Directions for this task: Extract from the entries below, exactly as given, only the lines from the line containing "Thank you very" to the line containing "- The fourth", both lines included.

::: Data shown :::

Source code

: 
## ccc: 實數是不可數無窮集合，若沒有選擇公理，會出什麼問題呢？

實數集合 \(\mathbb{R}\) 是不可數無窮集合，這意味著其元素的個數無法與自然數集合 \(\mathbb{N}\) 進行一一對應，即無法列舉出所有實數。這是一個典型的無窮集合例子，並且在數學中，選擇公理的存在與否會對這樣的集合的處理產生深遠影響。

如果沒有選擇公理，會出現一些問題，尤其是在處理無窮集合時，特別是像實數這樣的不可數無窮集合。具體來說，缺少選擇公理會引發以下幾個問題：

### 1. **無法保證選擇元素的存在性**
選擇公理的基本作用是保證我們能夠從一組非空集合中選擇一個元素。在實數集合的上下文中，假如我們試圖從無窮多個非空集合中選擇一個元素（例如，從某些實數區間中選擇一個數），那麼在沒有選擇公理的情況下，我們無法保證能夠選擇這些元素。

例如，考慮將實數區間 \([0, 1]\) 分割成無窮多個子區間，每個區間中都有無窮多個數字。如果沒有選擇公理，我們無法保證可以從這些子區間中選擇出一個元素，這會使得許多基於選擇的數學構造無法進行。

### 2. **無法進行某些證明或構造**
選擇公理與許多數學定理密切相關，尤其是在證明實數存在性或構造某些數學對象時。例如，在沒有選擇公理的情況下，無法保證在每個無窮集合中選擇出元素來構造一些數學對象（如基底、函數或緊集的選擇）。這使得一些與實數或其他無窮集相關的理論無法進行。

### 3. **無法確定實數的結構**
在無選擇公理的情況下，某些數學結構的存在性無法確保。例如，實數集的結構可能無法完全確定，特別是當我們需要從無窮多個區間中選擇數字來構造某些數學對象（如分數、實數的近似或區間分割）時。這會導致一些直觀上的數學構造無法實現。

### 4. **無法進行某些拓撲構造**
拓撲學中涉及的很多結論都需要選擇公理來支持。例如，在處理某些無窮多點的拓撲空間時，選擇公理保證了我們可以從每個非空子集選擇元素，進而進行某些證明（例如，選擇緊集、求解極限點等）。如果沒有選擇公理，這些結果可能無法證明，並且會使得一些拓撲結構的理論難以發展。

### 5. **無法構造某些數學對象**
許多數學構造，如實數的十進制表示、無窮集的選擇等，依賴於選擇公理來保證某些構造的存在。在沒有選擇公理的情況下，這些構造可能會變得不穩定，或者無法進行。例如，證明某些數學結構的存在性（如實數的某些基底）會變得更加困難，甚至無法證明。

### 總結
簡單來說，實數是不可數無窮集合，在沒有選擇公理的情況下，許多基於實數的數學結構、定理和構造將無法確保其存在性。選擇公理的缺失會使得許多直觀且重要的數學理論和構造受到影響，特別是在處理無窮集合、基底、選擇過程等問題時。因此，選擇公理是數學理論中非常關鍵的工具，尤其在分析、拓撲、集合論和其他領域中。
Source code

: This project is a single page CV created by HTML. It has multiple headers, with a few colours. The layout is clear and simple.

:::
::: Data shown :::

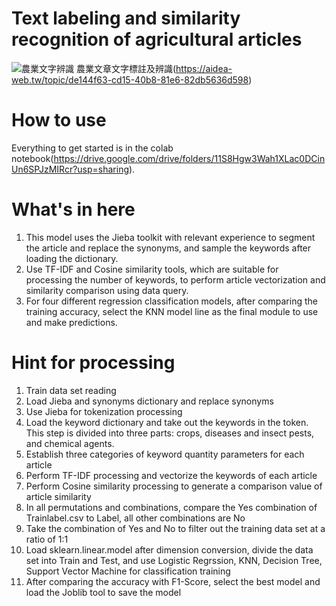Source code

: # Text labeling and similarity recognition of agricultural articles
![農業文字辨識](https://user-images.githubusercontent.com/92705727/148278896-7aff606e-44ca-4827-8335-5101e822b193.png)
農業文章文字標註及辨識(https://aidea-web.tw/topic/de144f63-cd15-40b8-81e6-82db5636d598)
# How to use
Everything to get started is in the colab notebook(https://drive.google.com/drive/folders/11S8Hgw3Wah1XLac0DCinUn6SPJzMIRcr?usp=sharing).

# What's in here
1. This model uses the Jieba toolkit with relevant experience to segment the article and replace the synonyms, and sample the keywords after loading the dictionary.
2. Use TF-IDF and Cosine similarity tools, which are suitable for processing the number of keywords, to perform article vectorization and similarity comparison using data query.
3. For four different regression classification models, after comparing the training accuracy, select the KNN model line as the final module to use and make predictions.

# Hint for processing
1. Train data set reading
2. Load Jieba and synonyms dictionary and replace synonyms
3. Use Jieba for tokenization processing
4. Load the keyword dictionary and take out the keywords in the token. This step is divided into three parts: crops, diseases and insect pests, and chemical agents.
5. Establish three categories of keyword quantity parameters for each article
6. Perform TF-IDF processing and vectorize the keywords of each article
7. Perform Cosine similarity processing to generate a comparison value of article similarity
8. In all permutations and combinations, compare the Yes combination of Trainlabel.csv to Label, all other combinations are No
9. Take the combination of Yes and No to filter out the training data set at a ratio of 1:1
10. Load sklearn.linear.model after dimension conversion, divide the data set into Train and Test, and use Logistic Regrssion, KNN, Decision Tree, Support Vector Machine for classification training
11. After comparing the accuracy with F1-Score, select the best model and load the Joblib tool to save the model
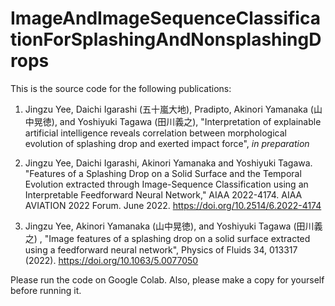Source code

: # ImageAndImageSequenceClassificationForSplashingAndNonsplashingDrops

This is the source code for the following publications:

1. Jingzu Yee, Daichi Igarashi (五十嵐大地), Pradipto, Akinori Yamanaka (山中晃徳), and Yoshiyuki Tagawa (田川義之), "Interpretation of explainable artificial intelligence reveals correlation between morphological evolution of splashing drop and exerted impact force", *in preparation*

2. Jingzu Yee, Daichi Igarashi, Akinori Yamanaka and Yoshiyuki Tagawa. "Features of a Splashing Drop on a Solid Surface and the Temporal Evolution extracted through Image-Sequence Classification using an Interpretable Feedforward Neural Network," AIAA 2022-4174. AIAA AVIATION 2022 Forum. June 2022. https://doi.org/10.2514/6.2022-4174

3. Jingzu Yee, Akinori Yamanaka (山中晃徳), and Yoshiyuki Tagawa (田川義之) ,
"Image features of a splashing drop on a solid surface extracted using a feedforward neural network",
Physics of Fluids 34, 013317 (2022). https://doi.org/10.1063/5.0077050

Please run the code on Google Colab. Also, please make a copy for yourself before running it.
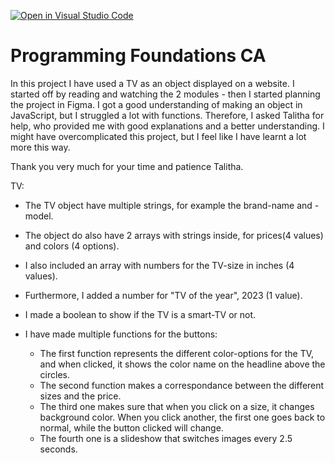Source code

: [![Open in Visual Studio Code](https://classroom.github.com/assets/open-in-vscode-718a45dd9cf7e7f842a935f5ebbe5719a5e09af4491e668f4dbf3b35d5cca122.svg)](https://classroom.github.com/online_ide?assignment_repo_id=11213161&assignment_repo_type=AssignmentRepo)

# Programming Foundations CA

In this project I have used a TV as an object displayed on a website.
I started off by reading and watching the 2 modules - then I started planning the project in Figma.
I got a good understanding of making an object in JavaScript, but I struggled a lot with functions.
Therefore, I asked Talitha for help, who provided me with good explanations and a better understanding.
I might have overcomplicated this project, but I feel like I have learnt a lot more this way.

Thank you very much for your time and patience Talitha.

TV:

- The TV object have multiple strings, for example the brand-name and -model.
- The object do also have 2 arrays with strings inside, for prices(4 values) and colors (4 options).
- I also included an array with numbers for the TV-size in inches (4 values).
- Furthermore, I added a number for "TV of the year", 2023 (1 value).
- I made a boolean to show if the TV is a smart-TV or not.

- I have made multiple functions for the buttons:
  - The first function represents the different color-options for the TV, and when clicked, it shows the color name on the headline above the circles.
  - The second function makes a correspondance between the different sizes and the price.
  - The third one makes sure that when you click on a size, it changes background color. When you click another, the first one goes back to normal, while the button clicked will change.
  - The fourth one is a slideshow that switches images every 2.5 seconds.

:::
::: Data shown :::

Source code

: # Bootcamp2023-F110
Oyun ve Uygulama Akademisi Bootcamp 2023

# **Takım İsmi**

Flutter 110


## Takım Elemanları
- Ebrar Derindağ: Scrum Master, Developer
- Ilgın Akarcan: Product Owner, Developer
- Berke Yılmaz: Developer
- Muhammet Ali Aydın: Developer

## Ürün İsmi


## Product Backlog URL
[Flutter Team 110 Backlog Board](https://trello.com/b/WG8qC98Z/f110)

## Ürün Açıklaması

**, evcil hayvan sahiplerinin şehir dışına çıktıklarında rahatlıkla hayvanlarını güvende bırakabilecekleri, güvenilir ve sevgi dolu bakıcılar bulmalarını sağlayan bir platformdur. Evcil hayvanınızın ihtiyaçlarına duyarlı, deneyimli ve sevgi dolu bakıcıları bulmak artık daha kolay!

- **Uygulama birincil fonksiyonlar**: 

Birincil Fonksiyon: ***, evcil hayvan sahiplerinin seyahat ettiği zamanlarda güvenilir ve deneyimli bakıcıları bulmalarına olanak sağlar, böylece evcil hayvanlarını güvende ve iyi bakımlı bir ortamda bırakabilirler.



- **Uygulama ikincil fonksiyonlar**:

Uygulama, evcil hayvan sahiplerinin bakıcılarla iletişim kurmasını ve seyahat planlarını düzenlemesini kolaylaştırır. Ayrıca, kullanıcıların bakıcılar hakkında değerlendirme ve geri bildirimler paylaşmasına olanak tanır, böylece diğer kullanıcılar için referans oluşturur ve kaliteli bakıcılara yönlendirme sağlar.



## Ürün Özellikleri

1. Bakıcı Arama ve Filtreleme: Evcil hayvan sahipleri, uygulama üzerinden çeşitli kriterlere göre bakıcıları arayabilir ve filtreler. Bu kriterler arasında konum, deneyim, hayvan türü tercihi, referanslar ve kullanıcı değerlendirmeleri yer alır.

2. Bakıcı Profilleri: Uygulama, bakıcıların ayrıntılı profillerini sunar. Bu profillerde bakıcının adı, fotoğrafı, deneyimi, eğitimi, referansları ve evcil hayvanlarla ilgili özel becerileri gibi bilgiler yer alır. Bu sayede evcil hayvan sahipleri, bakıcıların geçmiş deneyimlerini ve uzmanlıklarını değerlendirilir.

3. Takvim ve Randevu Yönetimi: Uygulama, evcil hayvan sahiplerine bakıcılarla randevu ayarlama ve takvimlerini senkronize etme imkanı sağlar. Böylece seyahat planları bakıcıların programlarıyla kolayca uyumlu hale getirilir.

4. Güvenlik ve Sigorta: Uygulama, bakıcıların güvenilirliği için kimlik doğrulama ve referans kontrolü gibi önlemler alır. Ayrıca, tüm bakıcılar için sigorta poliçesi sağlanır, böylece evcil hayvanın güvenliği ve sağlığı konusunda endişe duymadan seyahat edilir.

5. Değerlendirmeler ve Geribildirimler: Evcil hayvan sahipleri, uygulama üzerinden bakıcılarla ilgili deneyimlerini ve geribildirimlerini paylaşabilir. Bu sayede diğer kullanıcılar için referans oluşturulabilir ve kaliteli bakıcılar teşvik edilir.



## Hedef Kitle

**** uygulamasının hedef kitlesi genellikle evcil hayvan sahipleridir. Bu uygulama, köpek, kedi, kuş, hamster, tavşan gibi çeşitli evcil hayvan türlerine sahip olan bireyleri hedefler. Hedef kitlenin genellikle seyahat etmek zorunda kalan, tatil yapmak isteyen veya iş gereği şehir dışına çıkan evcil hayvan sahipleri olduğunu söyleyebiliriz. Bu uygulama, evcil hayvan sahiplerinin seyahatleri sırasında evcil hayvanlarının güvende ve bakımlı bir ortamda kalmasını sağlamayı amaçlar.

:::

Exercise output:
Thank you very much for your time and patience Talitha.

TV:

- The TV object have multiple strings, for example the brand-name and -model.
- The object do also have 2 arrays with strings inside, for prices(4 values) and colors (4 options).
- I also included an array with numbers for the TV-size in inches (4 values).
- Furthermore, I added a number for "TV of the year", 2023 (1 value).
- I made a boolean to show if the TV is a smart-TV or not.

- I have made multiple functions for the buttons:
  - The first function represents the different color-options for the TV, and when clicked, it shows the color name on the headline above the circles.
  - The second function makes a correspondance between the different sizes and the price.
  - The third one makes sure that when you click on a size, it changes background color. When you click another, the first one goes back to normal, while the button clicked will change.
  - The fourth one is a slideshow that switches images every 2.5 seconds.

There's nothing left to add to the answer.